In the words of 1 Peter 3:15, the personal prerequisite for offering a reasoned defense of the Christian faith is to have “set apart Christ as Lord in your hearts.” Christ must be the ultimate authority over our philosophy, our reasoning, and our argumentation–not just at the end, but at the beginning, of the apologetical endeavor. If we are to “cast down reasonings and every high thing exalted against the knowledge of God,” said Paul, then we must “bring every thought captive to the obedience of Christ” (2 Cor. 10:5). An ultimate commitment to Christ covers the entire range of human activity, including every aspect of intellectual endeavor. To reason in a way that does not recognize this is to transgress the first and great commandment: “You shall love the Lord your God with … all your mind” (Mt. 22:37). In light of this, our apologetical method, not merely our apologetical conclusions, should be controlled by the word of God.”
Greg Bahnsen, Van Til’s Apologetic (P&R, 1998), p2.

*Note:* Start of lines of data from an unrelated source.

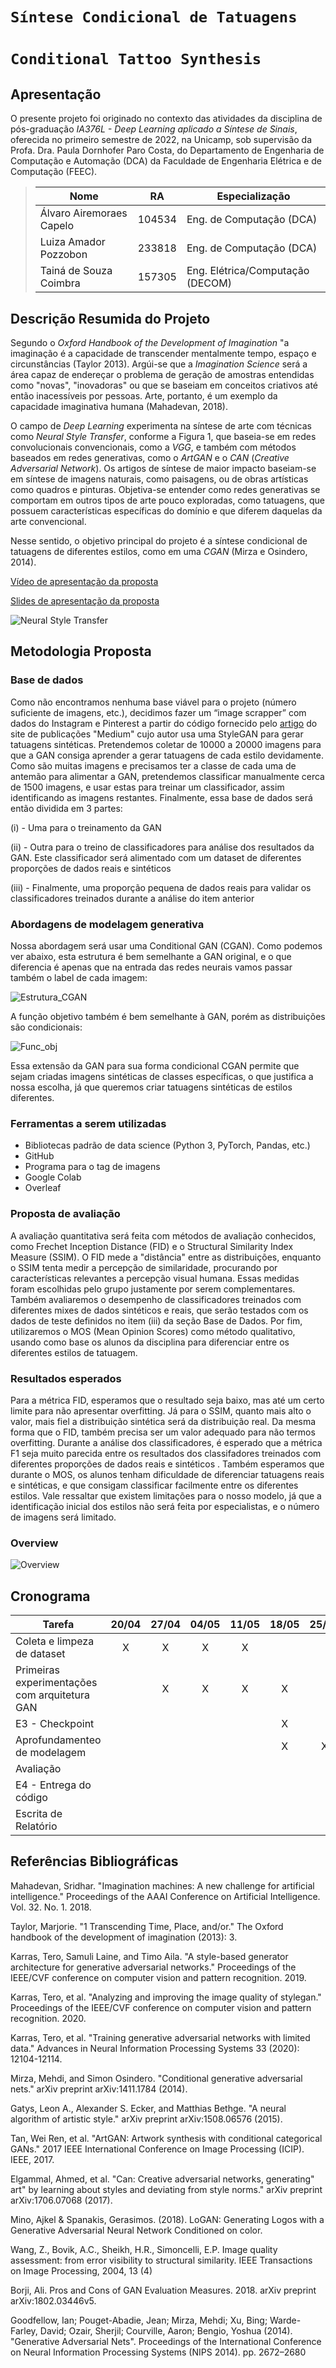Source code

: # `Síntese Condicional de Tatuagens`
# `Conditional Tattoo Synthesis`

## Apresentação

O presente projeto foi originado no contexto das atividades da disciplina de pós-graduação *IA376L - Deep Learning aplicado a Síntese de Sinais*,
oferecida no primeiro semestre de 2022, na Unicamp, sob supervisão da Profa. Dra. Paula Dornhofer Paro Costa, do Departamento de Engenharia de Computação e Automação (DCA) da Faculdade de Engenharia Elétrica e de Computação (FEEC).

> |Nome  | RA | Especialização |
> |--|--|--|
> | Álvaro Airemoraes Capelo | 104534  | Eng. de Computação (DCA) |
> | Luiza Amador Pozzobon  | 233818  | Eng. de Computação (DCA) |
> | Tainá de Souza Coimbra  | 157305  | Eng. Elétrica/Computação (DECOM)|


## Descrição Resumida do Projeto

Segundo o *Oxford Handbook of the Development of Imagination* "a imaginação é a capacidade de transcender mentalmente tempo, espaço e circunstâncias (Taylor 2013). Argúi-se que a *Imagination Science* será a área capaz de endereçar o problema de geração de amostras entendidas como "novas", "inovadoras" ou que se baseiam em conceitos criativos até então inacessíveis por pessoas. Arte, portanto, é um exemplo da capacidade imaginativa humana (Mahadevan, 2018).

O campo de *Deep Learning* experimenta na síntese de arte com técnicas como *Neural Style Transfer*, conforme a Figura 1, que baseia-se em redes convolucionais convencionais, como a *VGG*, e também com métodos baseados em redes generativas, como o *ArtGAN* e o *CAN* (*Creative Adversarial Network*). Os artigos de síntese de maior impacto baseiam-se em síntese de imagens naturais, como paisagens, ou de obras artísticas como quadros e pinturas. Objetiva-se entender como redes generativas se comportam em outros tipos de arte pouco exploradas, como tatuagens, que possuem características específicas do domínio e que diferem daquelas da arte convencional.

Nesse sentido, o objetivo principal do projeto é a síntese condicional de tatuagens de diferentes estilos, como em uma *CGAN* (Mirza e Osindero, 2014). 

[Vídeo de apresentação da proposta](https://drive.google.com/file/d/1rAyo6UhmEBPIiHuVSGYcdAIzqj5V1Ro8/view?usp=sharing)

[Slides de apresentação da proposta](https://docs.google.com/presentation/d/1eDhK-lHYIR1Wcx5DfAkCAwHJCET9F_ZwPcIT8GlZu70/edit?usp=sharing)

![Neural Style Transfer](https://github.com/coimbra574/Projeto_IA376/blob/main/images/neural_style_transfer.jpeg)

## Metodologia Proposta

### Base de dados

Como não encontramos nenhuma base viável para o projeto (número suficiente de imagens, etc.), decidimos fazer um “image scrapper” com dados do Instagram e Pinterest a partir do código fornecido pelo [artigo](https://medium.com/vasily-betin/artificially-generated-tattoo-2d5fbe0f5146) do site de publicações "Medium" cujo autor usa uma StyleGAN para gerar tatuagens sintéticas. Pretendemos coletar de 10000 a 20000 imagens para que a GAN consiga aprender a gerar tatuagens de cada estilo devidamente. Como são muitas imagens e precisamos ter a classe de cada uma de antemão para alimentar a GAN, pretendemos classificar manualmente cerca de 1500 imagens, e usar estas para treinar um classificador, assim identificando as imagens restantes. Finalmente, essa base de dados será então dividida em 3 partes: 

(i) - Uma para o treinamento da GAN

(ii) - Outra para o treino de classificadores para análise dos resultados da GAN. Este classificador será alimentado com um dataset de diferentes proporções de dados reais e sintéticos

(iii) - Finalmente, uma proporção pequena de dados reais para validar os classificadores treinados durante a análise do item anterior


### Abordagens de modelagem generativa

Nossa abordagem será usar uma Conditional GAN (CGAN). Como podemos ver abaixo, esta estrutura é bem semelhante a GAN original, e o que diferencia é apenas que na entrada das redes neurais vamos passar também o label de cada imagem:

![Estrutura_CGAN](https://github.com/coimbra574/Projeto_IA376/blob/main/images/Estruturas_GAN_CGAN.PNG)

A função objetivo também é bem semelhante à GAN, porém as distribuições são condicionais:

![Func_obj](https://github.com/coimbra574/Projeto_IA376/blob/main/images/Objective_func_CGAN.PNG)

Essa extensão da GAN para sua forma condicional CGAN permite que sejam criadas imagens sintéticas de classes específicas, o que justifica a nossa escolha, já que queremos criar tatuagens sintéticas de estilos diferentes. 


### Ferramentas a serem utilizadas

- Bibliotecas padrão de data science (Python 3, PyTorch, Pandas, etc.)
- GitHub
- Programa para o tag de imagens
- Google Colab
- Overleaf

### Proposta de avaliação

A avaliação quantitativa será feita com métodos de avaliação conhecidos, como Frechet Inception Distance (FID) e o Structural Similarity Index Measure (SSIM). O FID mede a "distância" entre as distribuições, enquanto o SSIM tenta medir a percepção de similaridade, procurando por características relevantes a percepção visual humana. Essas medidas foram escolhidas pelo grupo justamente por serem complementares. Também avaliaremos o desempenho de classificadores treinados com diferentes mixes de dados sintéticos e reais, que serão testados com os dados de teste definidos no item (iii) da seção Base de Dados. Por fim, utilizaremos o MOS (Mean Opinion Scores) como método qualitativo, usando como base os alunos da disciplina para diferenciar entre os diferentes estilos de tatuagem.

### Resultados esperados

Para a métrica FID, esperamos que o resultado seja baixo, mas até um certo limite para não apresentar overfitting. Já para o SSIM, quanto mais alto o valor, mais fiel a distribuição sintética será da distribuição real. Da mesma forma que o FID, também precisa ser um valor adequado para não termos overfitting. Durante a análise dos classificadores, é esperado que a métrica F1 seja muito parecida entre os resultados dos classifadores treinados com diferentes proporções de dados reais e sintéticos . Também esperamos que durante o MOS, os alunos tenham dificuldade de diferenciar tatuagens reais e sintéticas, e que consigam classificar facilmente entre os diferentes estilos. Vale ressaltar que existem limitações para o nosso modelo, já que a identificação inicial dos estilos não será feita por especialistas, e o número de imagens será limitado. 

### Overview 

![Overview](https://github.com/coimbra574/Projeto_IA376/blob/main/images/overview_diagram.PNG)

## Cronograma
| Tarefa  | 20/04 | 27/04 | 04/05 | 11/05 | 18/05 | 25/05 | 01/06 | 08/06 | 15/06 | 22/06 | 29/06 | 04/07 | 06/07 |
| ------- |:-------------:|:---:|:---:|:---:|:---:|:---:|:---:|:---:|:---:|:---:|:---:|:---:|:---:|
| Coleta e limpeza de dataset | X | X | X | X |
| Primeiras experimentações com arquitetura GAN | | X | X | X | X |
| E3 - Checkpoint | | | | | X |
| Aprofundamenteo de modelagem ||||| X | X | X | X |
| Avaliação |||||||| X | X | X | X |
| E4 - Entrega do código |||||||||||| X |
| Escrita de Relatório ||||||| X | X | X | X | X | X | X |

## Referências Bibliográficas

Mahadevan, Sridhar. "Imagination machines: A new challenge for artificial intelligence." Proceedings of the AAAI Conference on Artificial Intelligence. Vol. 32. No. 1. 2018.

Taylor, Marjorie. "1 Transcending Time, Place, and/or." The Oxford handbook of the development of imagination (2013): 3.

Karras, Tero, Samuli Laine, and Timo Aila. "A style-based generator architecture for generative adversarial networks." Proceedings of the IEEE/CVF conference on computer vision and pattern recognition. 2019.

Karras, Tero, et al. "Analyzing and improving the image quality of stylegan." Proceedings of the IEEE/CVF conference on computer vision and pattern recognition. 2020.

Karras, Tero, et al. "Training generative adversarial networks with limited data." Advances in Neural Information Processing Systems 33 (2020): 12104-12114.

Mirza, Mehdi, and Simon Osindero. "Conditional generative adversarial nets." arXiv preprint arXiv:1411.1784 (2014).

Gatys, Leon A., Alexander S. Ecker, and Matthias Bethge. "A neural algorithm of artistic style." arXiv preprint arXiv:1508.06576 (2015).

Tan, Wei Ren, et al. "ArtGAN: Artwork synthesis with conditional categorical GANs." 2017 IEEE International Conference on Image Processing (ICIP). IEEE, 2017.

Elgammal, Ahmed, et al. "Can: Creative adversarial networks, generating" art" by learning about styles and deviating from style norms." arXiv preprint arXiv:1706.07068 (2017).

Mino, Ajkel & Spanakis, Gerasimos. (2018). LoGAN: Generating Logos with a Generative Adversarial Neural Network Conditioned on color.

Wang, Z., Bovik, A.C., Sheikh, H.R., Simoncelli, E.P. Image quality assessment: from error visibility to structural similarity. IEEE Transactions on Image Processing, 2004, 13 (4)

Borji, Ali. Pros and Cons of GAN Evaluation Measures. 2018. arXiv preprint arXiv:1802.03446v5.

Goodfellow, Ian; Pouget-Abadie, Jean; Mirza, Mehdi; Xu, Bing; Warde-Farley, David; Ozair, Sherjil; Courville, Aaron; Bengio, Yoshua (2014). "Generative Adversarial Nets". Proceedings of the International Conference on Neural Information Processing Systems (NIPS 2014). pp. 2672–2680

This verse contains the the biblical justification for Christian apologetics and is embraced by all apologists regardless of their chosen apologetic method. The apostle Peter describes believers as:
“always being prepared to make a defense to anyone who asks you for a reason for the hope that is in you” (ESV)
As Calvin reminds us in his commentary, this instruction depends upon the words immediately preceding it. We cannot provide a defence of the faith unless we are honouring the object of that faith. We cannot defend a hope that we do not possess. Also, the converse is also true: we will not be honouring Christ unless we give a defence of the hope that we have in Christ. The defence of our hope is undertaken within the context of a spiritual union with Jesus Christ and, consequently, within the worldview that Christ revealed by his life and teaching.
We honour Christ in our apologetics firstly by the manner in which we give a defence: with gentleness and respect. Gentleness, to avoid the “profane audacity” (Calvin) of contention and ostentation. And respect, since we deal with God’s creatures, made in his image. We respond to foolishness and ignorant questions with gentle and respectful answers, despite the temptation to inflict easy intellectual or moral defeats.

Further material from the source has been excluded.